Fig 5. IFNγ production by miR-146a-deficient T cells partially contributed to, but cannot account for Th1 immunopathology in _Mirn146a_−/−/Foxp3KO mice
(A) CD4+CD25−CD62Lhi cells isolated from _Mirn146a_−/− mice or wild-type littermates were cultured in vitro under Th1/Th2 polarizing conditions. Intracellular IFNγ and IL-4 staining was assessed by FACS analysis. Data are representative of three independent experiments (n=4-6). (B) Schematic of generation of mixed BM chimeras. Frequencies of IFNγ secreting cells in (C) CD4+ and (D) CD8+ T cell population isolated from indicated chimeric mice are shown. (E) Flow cytometric analysis of expression of activation markers and Ki67 in miR-146a-sufficient Ly5.1+Foxp3−CD4+ Teff cells from indicated chimeric mice are shown.
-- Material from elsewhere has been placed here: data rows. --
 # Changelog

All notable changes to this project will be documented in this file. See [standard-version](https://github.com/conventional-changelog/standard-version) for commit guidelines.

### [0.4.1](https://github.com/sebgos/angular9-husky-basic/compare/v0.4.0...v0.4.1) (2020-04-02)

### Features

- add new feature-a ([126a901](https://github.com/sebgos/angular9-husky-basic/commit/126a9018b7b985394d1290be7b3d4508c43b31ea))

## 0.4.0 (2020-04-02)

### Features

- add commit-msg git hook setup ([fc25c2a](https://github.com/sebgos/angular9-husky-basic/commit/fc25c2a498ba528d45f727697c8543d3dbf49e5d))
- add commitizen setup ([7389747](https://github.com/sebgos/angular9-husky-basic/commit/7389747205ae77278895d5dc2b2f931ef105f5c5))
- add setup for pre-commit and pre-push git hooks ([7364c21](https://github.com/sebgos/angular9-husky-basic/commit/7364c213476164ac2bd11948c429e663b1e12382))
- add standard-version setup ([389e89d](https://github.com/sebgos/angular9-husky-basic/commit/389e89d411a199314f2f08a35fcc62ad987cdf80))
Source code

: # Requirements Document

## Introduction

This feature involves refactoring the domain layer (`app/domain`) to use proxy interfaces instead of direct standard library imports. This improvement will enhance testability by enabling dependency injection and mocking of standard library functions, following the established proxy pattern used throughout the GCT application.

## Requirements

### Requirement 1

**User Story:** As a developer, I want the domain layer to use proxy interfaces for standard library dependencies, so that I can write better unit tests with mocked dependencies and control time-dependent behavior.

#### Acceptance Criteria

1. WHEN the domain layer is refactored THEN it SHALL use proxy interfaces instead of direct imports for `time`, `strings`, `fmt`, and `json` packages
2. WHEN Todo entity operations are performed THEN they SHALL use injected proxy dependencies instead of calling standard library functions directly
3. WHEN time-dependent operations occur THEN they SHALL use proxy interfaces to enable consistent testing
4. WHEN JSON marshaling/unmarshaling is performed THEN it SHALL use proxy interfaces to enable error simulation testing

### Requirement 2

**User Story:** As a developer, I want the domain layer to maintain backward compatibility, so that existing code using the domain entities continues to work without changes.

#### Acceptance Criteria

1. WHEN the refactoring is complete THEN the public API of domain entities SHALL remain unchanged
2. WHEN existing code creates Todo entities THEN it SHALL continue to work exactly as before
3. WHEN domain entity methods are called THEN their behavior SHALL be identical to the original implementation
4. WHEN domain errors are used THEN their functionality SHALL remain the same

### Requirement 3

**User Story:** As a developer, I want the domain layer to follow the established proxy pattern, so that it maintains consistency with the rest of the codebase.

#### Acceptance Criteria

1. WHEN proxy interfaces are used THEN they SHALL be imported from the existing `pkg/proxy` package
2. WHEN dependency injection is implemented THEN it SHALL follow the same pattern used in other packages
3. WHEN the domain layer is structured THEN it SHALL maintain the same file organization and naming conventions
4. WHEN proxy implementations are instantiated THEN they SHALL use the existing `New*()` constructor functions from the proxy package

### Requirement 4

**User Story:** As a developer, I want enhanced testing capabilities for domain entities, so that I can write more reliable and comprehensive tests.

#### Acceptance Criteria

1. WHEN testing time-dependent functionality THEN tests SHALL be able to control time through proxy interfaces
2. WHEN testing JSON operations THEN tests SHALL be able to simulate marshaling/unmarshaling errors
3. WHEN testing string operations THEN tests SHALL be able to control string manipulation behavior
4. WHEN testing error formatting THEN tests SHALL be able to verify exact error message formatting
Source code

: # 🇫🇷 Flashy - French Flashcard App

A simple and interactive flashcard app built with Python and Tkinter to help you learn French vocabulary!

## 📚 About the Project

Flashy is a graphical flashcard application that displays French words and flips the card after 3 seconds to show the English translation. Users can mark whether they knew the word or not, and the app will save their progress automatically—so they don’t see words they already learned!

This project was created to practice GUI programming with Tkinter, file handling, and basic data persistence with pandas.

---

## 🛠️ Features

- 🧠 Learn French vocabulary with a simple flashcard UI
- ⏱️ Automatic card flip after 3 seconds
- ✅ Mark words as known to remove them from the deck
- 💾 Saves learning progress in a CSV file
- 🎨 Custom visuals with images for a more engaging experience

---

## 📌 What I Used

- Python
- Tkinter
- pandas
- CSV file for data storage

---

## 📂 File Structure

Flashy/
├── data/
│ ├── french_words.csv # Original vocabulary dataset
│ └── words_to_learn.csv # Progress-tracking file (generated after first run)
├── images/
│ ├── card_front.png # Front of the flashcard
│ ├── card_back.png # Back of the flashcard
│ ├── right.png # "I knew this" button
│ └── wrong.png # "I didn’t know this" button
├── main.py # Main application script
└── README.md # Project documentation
Data are representative of three independent experiments (n=6-7). Real-time PCR analysis of (F) primary miR-146a, (G) mature miR-146a as well as (H) T-bet and (I) Foxp3 mRNA expression in FACS-purified CXCR3+ and CXCR3− populations from CD4+CD25+ Treg cells (TR) and CD4+CD25−CD62Lhi R naïve T cells (TN). Data are representative of two independent experiments.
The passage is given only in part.